Not long ago I listened to a well-educated young man in the investment business excoriate a former President’s character with the media flaunted buzzwords: “moral flaw.” Politics aside, in this same conversation he offered up his idea of moral perfection: one of America’s most venerated and successful CEOs, whose huge public image is a combination of Superman and Financial Genius.
I did not tell the young man when he mentioned his “hero” that a few years ago, this highly admired (even idolized) individual lunched at a very prominent power restaurant here in Manhattan with a group of people including a female friend of mine. After lunch, the Corporate Hero offered a couple of ladies (including my friend) a ride home in his limousine. Why, of course, they both accepted.

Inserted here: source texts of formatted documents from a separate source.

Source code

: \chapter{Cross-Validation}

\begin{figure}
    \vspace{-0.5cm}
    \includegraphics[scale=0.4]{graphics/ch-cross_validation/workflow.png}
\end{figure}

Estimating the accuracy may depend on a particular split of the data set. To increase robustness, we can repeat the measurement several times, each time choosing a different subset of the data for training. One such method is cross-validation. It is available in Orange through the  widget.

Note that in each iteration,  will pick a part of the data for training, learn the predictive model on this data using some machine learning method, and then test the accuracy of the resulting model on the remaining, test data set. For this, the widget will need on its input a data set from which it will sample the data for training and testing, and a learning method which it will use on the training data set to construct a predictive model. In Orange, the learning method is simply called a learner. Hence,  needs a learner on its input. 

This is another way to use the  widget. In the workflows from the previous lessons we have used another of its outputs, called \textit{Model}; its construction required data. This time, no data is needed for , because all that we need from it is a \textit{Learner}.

The car dropped the other woman off first. And then, after they continued on their way to my friend’s building, our Hero/god (who is married) very matter-of-factly, without saying a word, opened up his pants, extracted his private organ and began the age-old process that adolescent boys used to be warned the practice of which would grow hair on their palms.
My friend, shocked — and understandably outraged at the presumption and the trespassing on one’s personal dignity — didn’t want to give her host the satisfaction of acknowledgement, so she said nothing and just looked out the window. Meanwhile our Hero continued his activity, groaning loudly as if he were in the privacy of his own room, until they reached my friend’s address. Beside herself with fury, without ever looking at him — he who was still immersed in his passionate self-dalliance — my friend said to her ride as she got out and closed the door behind her: “Thank you … and be careful you don’t hurt yourself.”

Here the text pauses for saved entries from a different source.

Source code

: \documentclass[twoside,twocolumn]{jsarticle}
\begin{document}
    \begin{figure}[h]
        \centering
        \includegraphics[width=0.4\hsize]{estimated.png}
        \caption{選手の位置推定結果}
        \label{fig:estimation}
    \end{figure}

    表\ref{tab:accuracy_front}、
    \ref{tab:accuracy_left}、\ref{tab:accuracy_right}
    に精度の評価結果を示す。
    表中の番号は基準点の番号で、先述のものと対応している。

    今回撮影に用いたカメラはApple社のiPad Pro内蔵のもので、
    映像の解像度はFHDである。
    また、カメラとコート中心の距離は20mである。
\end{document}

This story, like so many stories of men (and very occasionally women) of a certain class and position of power, would never see the light of day with names attached to it. First of all, the women (or, if the case, men) would be too discreet to reveal it to the wrong sources — where ultimately “shoot the messenger” would apply, and secondly, the media wouldn’t touch it for a host of reasons (I can think of a half-dozen off the top such as: whose business is it anyway?).
“To wipe off the froth of falsehood,” Swinburne wrote more than a century ago, “from the foaming lips of inebriated virtue, when fresh from the sexless orgies of morality and reeling from the delirious riot of religion, may doubtless be a charitable office.”